One who doesn’t have trust in others is condemned to live a life of fear, resentment and loneliness.

Trust is the interpersonal cement, the bond between two souls that recognise sincerity in a relationship. Indeed, the foundation of any relationship is based on trust at first. I need to trust my fellow that they will not try to take advantage of me, that they are trustworthy, and I can rely on them.

[Trust] starts by open conversations, but acknowledging first what is flawed within us, and by accepting to be challenged. 

Despite its sheer importance for healthy relationships, trust is also a very fragile sentiment. It can be broken very easily and very quickly with lies and deceit.
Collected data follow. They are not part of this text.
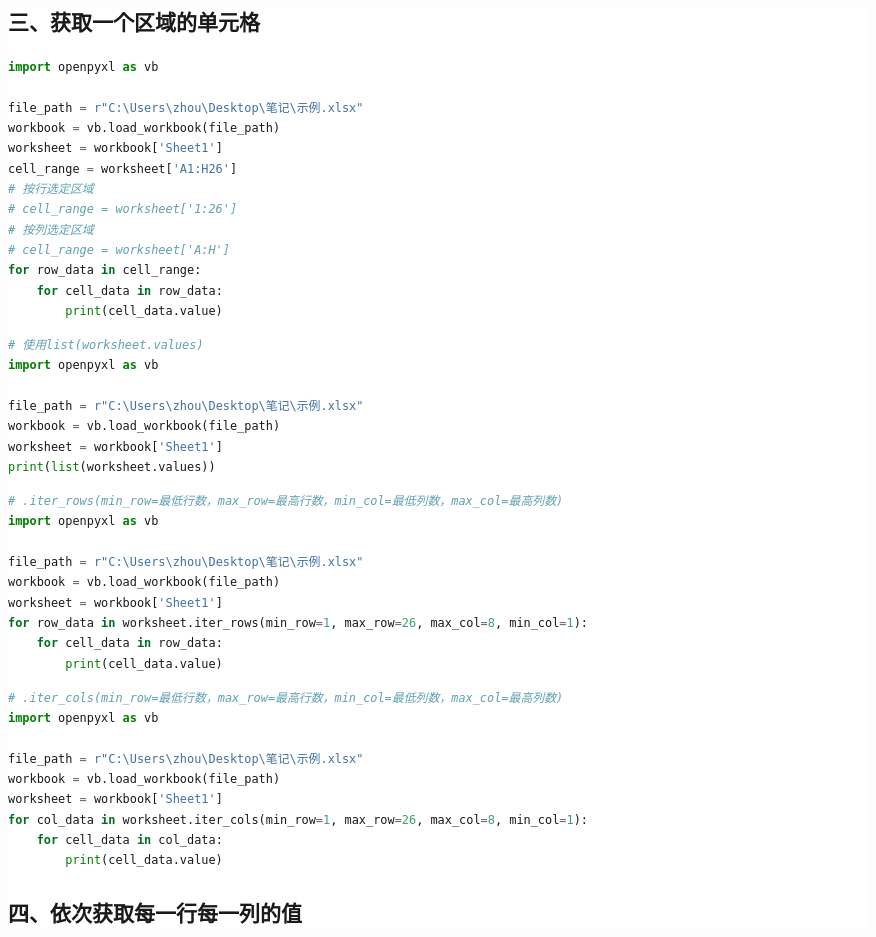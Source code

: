 ## 三、获取一个区域的单元格

```python
import openpyxl as vb

file_path = r"C:\Users\zhou\Desktop\笔记\示例.xlsx"
workbook = vb.load_workbook(file_path)
worksheet = workbook['Sheet1']
cell_range = worksheet['A1:H26']
# 按行选定区域
# cell_range = worksheet['1:26']
# 按列选定区域
# cell_range = worksheet['A:H']
for row_data in cell_range:
    for cell_data in row_data:
        print(cell_data.value)
```

```python
# 使用list(worksheet.values)
import openpyxl as vb

file_path = r"C:\Users\zhou\Desktop\笔记\示例.xlsx"
workbook = vb.load_workbook(file_path)
worksheet = workbook['Sheet1']
print(list(worksheet.values))
```

```python
# .iter_rows(min_row=最低行数，max_row=最高行数，min_col=最低列数，max_col=最高列数)
import openpyxl as vb

file_path = r"C:\Users\zhou\Desktop\笔记\示例.xlsx"
workbook = vb.load_workbook(file_path)
worksheet = workbook['Sheet1']
for row_data in worksheet.iter_rows(min_row=1, max_row=26, max_col=8, min_col=1):
    for cell_data in row_data:
        print(cell_data.value)
```

```python
# .iter_cols(min_row=最低行数，max_row=最高行数，min_col=最低列数，max_col=最高列数)
import openpyxl as vb

file_path = r"C:\Users\zhou\Desktop\笔记\示例.xlsx"
workbook = vb.load_workbook(file_path)
worksheet = workbook['Sheet1']
for col_data in worksheet.iter_cols(min_row=1, max_row=26, max_col=8, min_col=1):
    for cell_data in col_data:
        print(cell_data.value)

```

## 四、依次获取每一行每一列的值
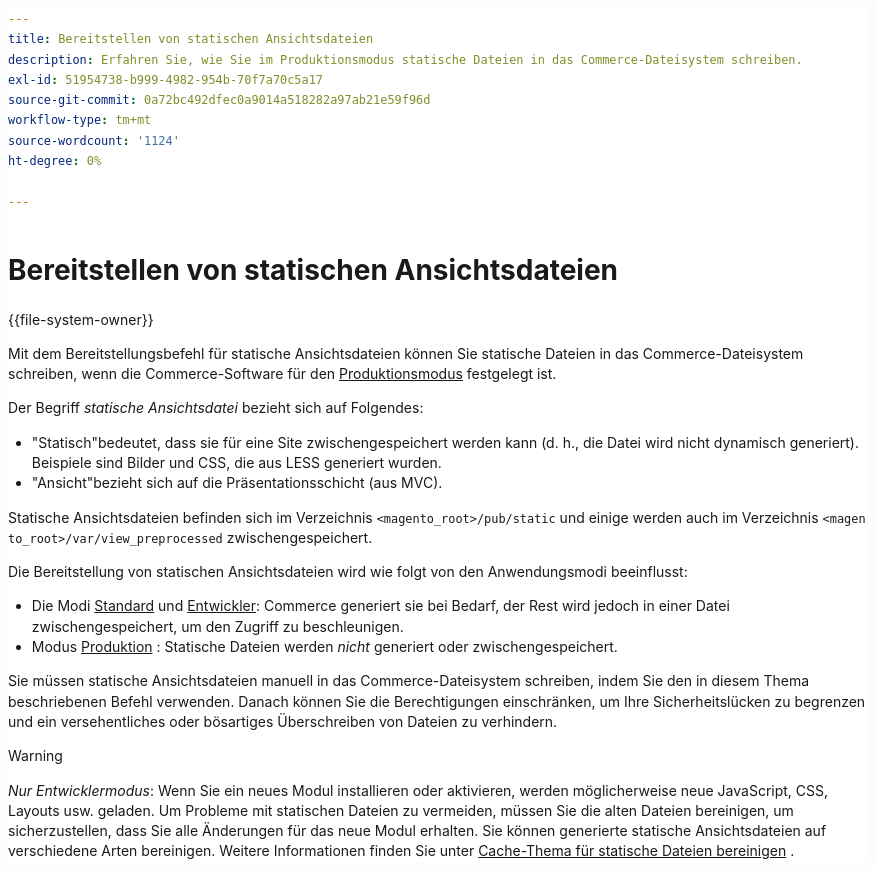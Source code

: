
 ```yaml
---
title: Bereitstellen von statischen Ansichtsdateien
description: Erfahren Sie, wie Sie im Produktionsmodus statische Dateien in das Commerce-Dateisystem schreiben.
exl-id: 51954738-b999-4982-954b-70f7a70c5a17
source-git-commit: 0a72bc492dfec0a9014a518282a97ab21e59f96d
workflow-type: tm+mt
source-wordcount: '1124'
ht-degree: 0%

---
```


# Bereitstellen von statischen Ansichtsdateien

{{file-system-owner}}

Mit dem Bereitstellungsbefehl für statische Ansichtsdateien können Sie statische Dateien in das Commerce-Dateisystem schreiben, wenn die Commerce-Software für den [Produktionsmodus](../bootstrap/application-modes.md#production-mode) festgelegt ist.

Der Begriff _statische Ansichtsdatei_ bezieht sich auf Folgendes:

- &quot;Statisch&quot;bedeutet, dass sie für eine Site zwischengespeichert werden kann (d. h., die Datei wird nicht dynamisch generiert). Beispiele sind Bilder und CSS, die aus LESS generiert wurden.
- &quot;Ansicht&quot;bezieht sich auf die Präsentationsschicht (aus MVC).

Statische Ansichtsdateien befinden sich im Verzeichnis `<magento_root>/pub/static` und einige werden auch im Verzeichnis `<magento_root>/var/view_preprocessed` zwischengespeichert.

Die Bereitstellung von statischen Ansichtsdateien wird wie folgt von den Anwendungsmodi beeinflusst:

- Die Modi [Standard](../bootstrap/application-modes.md#default-mode) und [Entwickler](../bootstrap/application-modes.md#developer-mode): Commerce generiert sie bei Bedarf, der Rest wird jedoch in einer Datei zwischengespeichert, um den Zugriff zu beschleunigen.
- Modus [Produktion](../bootstrap/application-modes.md#production-mode) : Statische Dateien werden _nicht_ generiert oder zwischengespeichert.

Sie müssen statische Ansichtsdateien manuell in das Commerce-Dateisystem schreiben, indem Sie den in diesem Thema beschriebenen Befehl verwenden. Danach können Sie die Berechtigungen einschränken, um Ihre Sicherheitslücken zu begrenzen und ein versehentliches oder bösartiges Überschreiben von Dateien zu verhindern.

>[!WARNING]
>
>_Nur Entwicklermodus_: Wenn Sie ein neues Modul installieren oder aktivieren, werden möglicherweise neue JavaScript, CSS, Layouts usw. geladen. Um Probleme mit statischen Dateien zu vermeiden, müssen Sie die alten Dateien bereinigen, um sicherzustellen, dass Sie alle Änderungen für das neue Modul erhalten. Sie können generierte statische Ansichtsdateien auf verschiedene Arten bereinigen. Weitere Informationen finden Sie unter [Cache-Thema für statische Dateien bereinigen](https://developer.adobe.com/commerce/frontend-core/guide/caching/#clean-static-files-cache) .
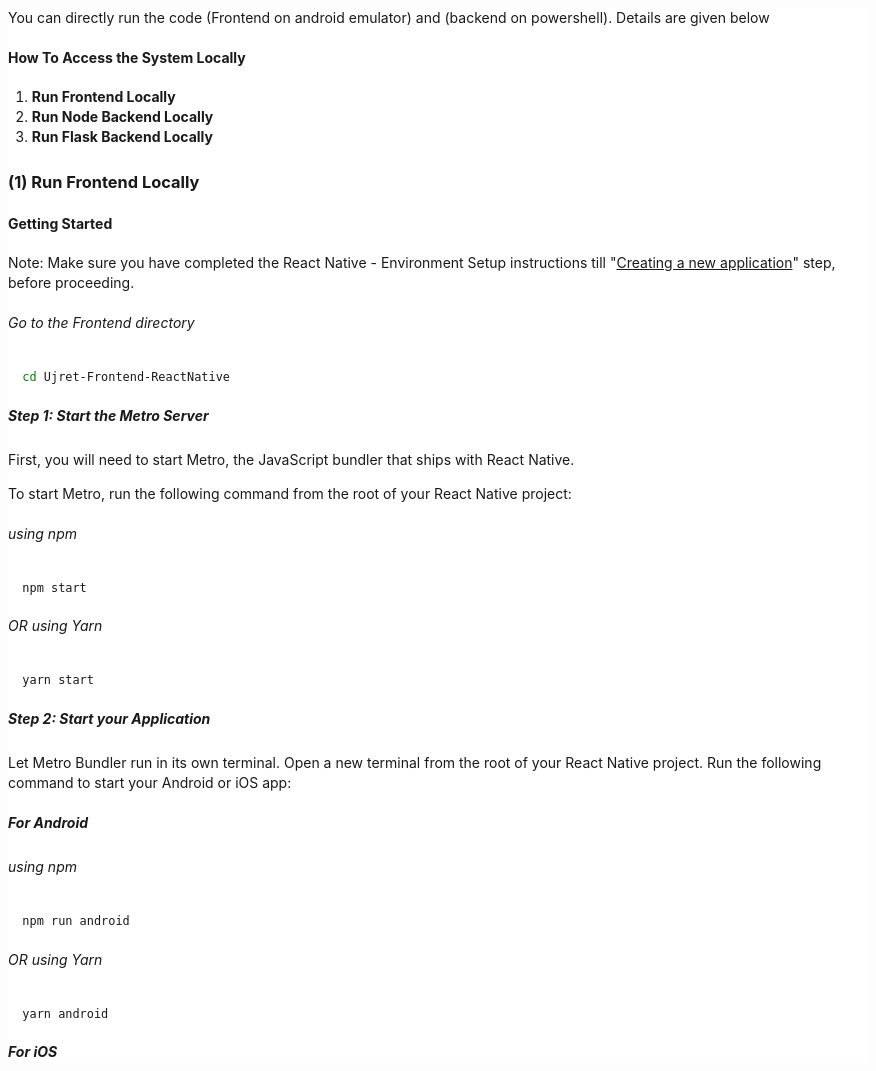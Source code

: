 You can directly run the code (Frontend on android emulator) and (backend on powershell). Details are given below

#### How To Access the System Locally

1. **Run Frontend Locally**
2. **Run Node Backend Locally**
3. **Run Flask Backend Locally**

### (1) Run Frontend Locally

#### Getting Started

Note: Make sure you have completed the React Native - Environment Setup instructions till "[Creating a new application](https://reactnative.dev/docs/environment-setup)" step, before proceeding.

###### Go to the Frontend directory

```bash
  cd Ujret-Frontend-ReactNative
```

##### Step 1: Start the Metro Server

First, you will need to start Metro, the JavaScript bundler that ships with React Native.

To start Metro, run the following command from the root of your React Native project:

###### using npm

```bash
  npm start
```

###### OR using Yarn

```bash
  yarn start
```

##### Step 2: Start your Application

Let Metro Bundler run in its own terminal. Open a new terminal from the root of your React Native project. Run the following command to start your Android or iOS app:

##### For Android

###### using npm

```bash
  npm run android
```

###### OR using Yarn

```bash
  yarn android
```

##### For iOS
It is almost an unconscious reaction to one’s words and attitude, and if one ‘feels’ a discrepancy between words and actions, between acts and consequences, trust can be lost very rapidly. Building trust is a long process. Breaking it can be done in the blink of an eye.

This fragility is true between two lovers, as it is true between members of a family. On a larger scale, there is nothing more damaging in a community or a society than the lack of trust. There is no surprise in an authoritarian society.

Those in power are not held accountable, and they do what they want, even using violence legitimised by their status. A democratic society is based on a fragile social contract that presupposes trust between citizens and those in charge. It is in the interest of those who want to destroy democracy to damage first trust in the democratic institutions.

 

As Yuval Noah Hariri has brilliantly demonstrated, much of human relationships are based on narratives that we tell each other. A consensus is needed for these narratives to operate. And trust is part of this consensus.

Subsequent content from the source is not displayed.